Introduction to Web Scraping With Java

Kevin Sahin | 25 November 2024 (updated) | 13 min read

Table of contents

Is there a website from where you'd like to regularly scrape data in a structured fashion, but that site does not offer a standardised API, such as a JSON REST interface yet? Don't fret, web scraping with Java comes to the rescue.

💡 Interested in web scraping with Java? Check out our guide to the best Java web scraping libraries

Welcome to the world of web scraping

Web scraping, or web crawling, refers to the process of fetching and extracting arbitrary data from a website. This involves downloading the site's HTML code, parsing that HTML code, and extracting the desired data from it.

If the aforementioned REST API is not available, scraping typically is the only solution when it comes to collecting information from a site. It is a commonly employed business standard, to obtain data in an automated fashion and can be used for any subject of your choice. For example, to analyse changes in your competitor's pricing scheme, to aggregate the latest stories from different news agencies, or to collect address information for your latest marketing campaign.

Doing essentially what a standard web browser does, there are barely any limits as to what information you can collect and the most tricky part typically is obtaining information from multimedia content (i.e. images, audio, video).

💡 Check out the advanced data extraction features of ScrapingBee and how they can help you to handle even more complex site setups.

In this post, we will walk you through on how to set up a basic web crawler in Java, fetch a site, parse and extract the data, and store everything in a JSON structure.

Prerequisites

As we are going to use Java for our demo project, please make sure you have the following prerequisites in place, before proceeding.

Java 23 SDK
A suitable Java IDE for development (e.g. Intellij IDEA)
If not part of your IDE, Maven for dependency management

Of course, having a basic understanding of Java and the concept of XPath will also speed things up.

Java dependencies

Please make sure to add HtmlUnit as dependency to your pom.xml file:

<dependency>
	<groupId>net.sourceforge.htmlunit</groupId>
	<artifactId>htmlunit</artifactId>
	<version>2.70.0</version>
</dependency>

as well as Jackson's FasterXML

<dependency>
  <groupId>com.fasterxml.jackson.core</groupId>
  <artifactId>jackson-databind</artifactId>
  <version>2.18.0</version>
</dependency>

💡 If you are using Eclipse, it is recommended to set the maximum length of the output in the detail pane (when you click in the variables tab) so that you will receive the entire HTML code of the page.

Let's scrape Craigslist

For our example here, we're going to focus on Craigslist and would like to get a list of all classified ads in New York, selling an iPhone 13.

As Craigslist doesn't expose a public API, our only option is to go the scraping path and extract the data straight from the site. For that, we will fetch the site, collect the names, prices, and images of all items and export it all as a JSON structure.

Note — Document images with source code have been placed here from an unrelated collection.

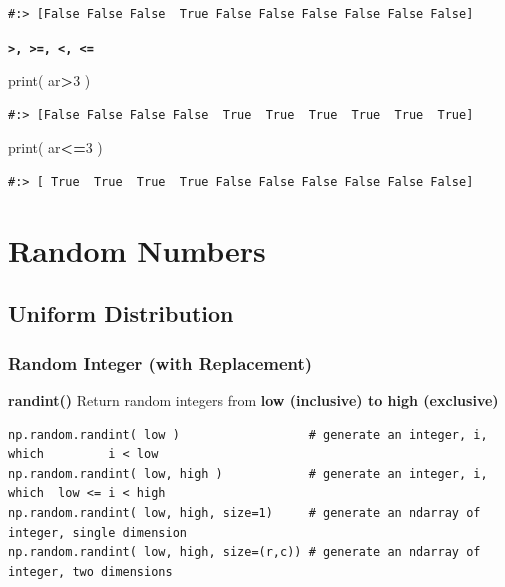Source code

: \documentclass[
]{book}
\newenvironment{Shaded}{\begin{snugshade}}{\end{snugshade}}
\newcommand{\BuiltInTok}[1]{#1}
\newcommand{\DecValTok}[1]{\textcolor[rgb]{0.06,0.06,0.06}{#1}}
\newcommand{\NormalTok}[1]{#1}
\newcommand{\OperatorTok}[1]{\textcolor[rgb]{0.43,0.43,0.43}{\textbf{#1}}}
\begin{document}
\begin{verbatim}
#:> [False False False  True False False False False False False]
\end{verbatim}

\textbf{\texttt{\textgreater{},\ \textgreater{}=,\ \textless{},\ \textless{}=}}

\begin{Shaded}
\begin{Highlighting}[]
\BuiltInTok{print}\NormalTok{( ar}\OperatorTok{>}\DecValTok{3}\NormalTok{ )}
\end{Highlighting}
\end{Shaded}

\begin{verbatim}
#:> [False False False False  True  True  True  True  True  True]
\end{verbatim}

\begin{Shaded}
\begin{Highlighting}[]
\BuiltInTok{print}\NormalTok{( ar}\OperatorTok{<=}\DecValTok{3}\NormalTok{ )}
\end{Highlighting}
\end{Shaded}

\begin{verbatim}
#:> [ True  True  True  True False False False False False False]
\end{verbatim}

\hypertarget{random-numbers}{%
\section{Random Numbers}\label{random-numbers}}

\hypertarget{uniform-distribution}{%
\subsection{Uniform Distribution}\label{uniform-distribution}}

\hypertarget{random-integer-with-replacement}{%
\subsubsection{Random Integer (with Replacement)}\label{random-integer-with-replacement}}

\textbf{randint()} Return random integers from \textbf{low (inclusive) to high (exclusive)}

\begin{verbatim}
np.random.randint( low )                  # generate an integer, i, which         i < low
np.random.randint( low, high )            # generate an integer, i, which  low <= i < high
np.random.randint( low, high, size=1)     # generate an ndarray of integer, single dimension
np.random.randint( low, high, size=(r,c)) # generate an ndarray of integer, two dimensions 
\end{verbatim}
\end{document}
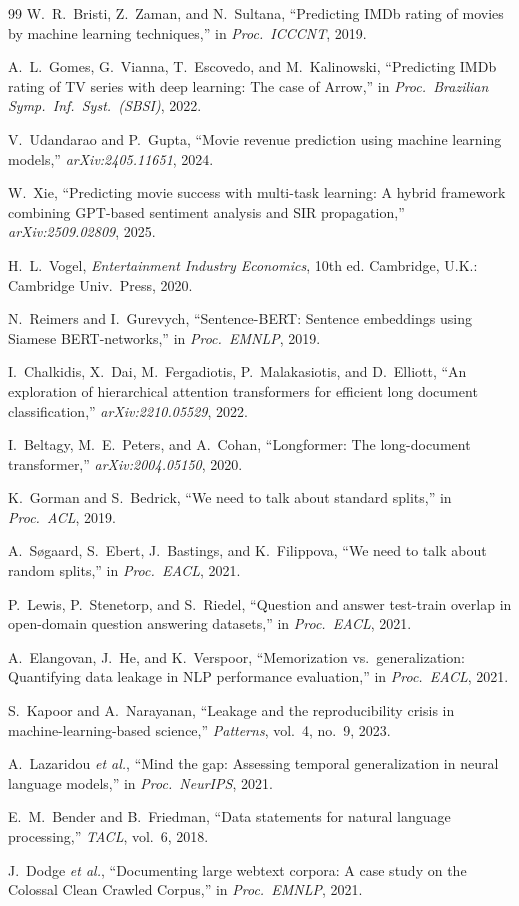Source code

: \documentclass[conference,a4paper]{IEEEtran}
\begin{document}
\begin{thebibliography}{99}
W.~R.~Bristi, Z.~Zaman, and N.~Sultana, ``Predicting IMDb rating of
movies by machine learning techniques,'' in \emph{Proc.\ ICCCNT}, 2019.

A.~L.~Gomes, G.~Vianna, T.~Escovedo, and M.~Kalinowski, ``Predicting
IMDb rating of TV series with deep learning: The case of Arrow,'' in
\emph{Proc.\ Brazilian Symp.\ Inf.\ Syst.\ (SBSI)}, 2022.

V.~Udandarao and P.~Gupta, ``Movie revenue prediction using machine
learning models,'' \emph{arXiv:2405.11651}, 2024.

W.~Xie, ``Predicting movie success with multi-task learning: A hybrid
framework combining GPT-based sentiment analysis and SIR propagation,''
\emph{arXiv:2509.02809}, 2025.

H.~L.~Vogel, \emph{Entertainment Industry Economics}, 10th ed.
Cambridge, U.K.: Cambridge Univ.\ Press, 2020.

N.~Reimers and I.~Gurevych, ``Sentence-BERT: Sentence embeddings using
Siamese BERT-networks,'' in \emph{Proc.\ EMNLP}, 2019.

I.~Chalkidis, X.~Dai, M.~Fergadiotis, P.~Malakasiotis, and D.~Elliott,
``An exploration of hierarchical attention transformers for efficient
long document classification,'' \emph{arXiv:2210.05529}, 2022.

I.~Beltagy, M.~E.~Peters, and A.~Cohan, ``Longformer: The long-document
transformer,'' \emph{arXiv:2004.05150}, 2020.

K.~Gorman and S.~Bedrick, ``We need to talk about standard splits,'' in
\emph{Proc.\ ACL}, 2019.

A.~S{\o}gaard, S.~Ebert, J.~Bastings, and K.~Filippova, ``We need to
talk about random splits,'' in \emph{Proc.\ EACL}, 2021.

P.~Lewis, P.~Stenetorp, and S.~Riedel, ``Question and answer test-train
overlap in open-domain question answering datasets,'' in \emph{Proc.\
EACL}, 2021.

A.~Elangovan, J.~He, and K.~Verspoor, ``Memorization vs.\
generalization: Quantifying data leakage in NLP performance
evaluation,'' in \emph{Proc.\ EACL}, 2021.

S.~Kapoor and A.~Narayanan, ``Leakage and the reproducibility crisis in
machine-learning-based science,'' \emph{Patterns}, vol.~4, no.~9, 2023.

\bibitem{lazaridou2021}
A.~Lazaridou \emph{et al.}, ``Mind the gap: Assessing temporal
generalization in neural language models,'' in \emph{Proc.\ NeurIPS},
2021.

E.~M.~Bender and B.~Friedman, ``Data statements for natural language
processing,'' \emph{TACL}, vol.~6, 2018.

J.~Dodge \emph{et al.}, ``Documenting large webtext corpora: A case
study on the Colossal Clean Crawled Corpus,'' in \emph{Proc.\ EMNLP},
2021.

\end{thebibliography}
\end{document}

Finding the right search URL

First, let's take a look at what happens when you search for something on Craigslist.

Go to https://newyork.craigslist.org
Enter iphone 13 in the search box on the left
Press Enter

You'll be immediately redirected to the search page with all the found products. For the purpose of this example, the URL in the address bar will be the most interesting thing for now.

https://newyork.craigslist.org/search/moa?query=iphone%2013

At this point, we have established what the search URL for this particular query is, and what parameters (i.e. query) it requires.

You can now open your favourite IDE, it is time to code.

Fetching the page

To make a request to a site, you'll first need an HTTP client to send that request. It just so happens that HtmlUnit comes with a default class for that task, appropriately called WebClient.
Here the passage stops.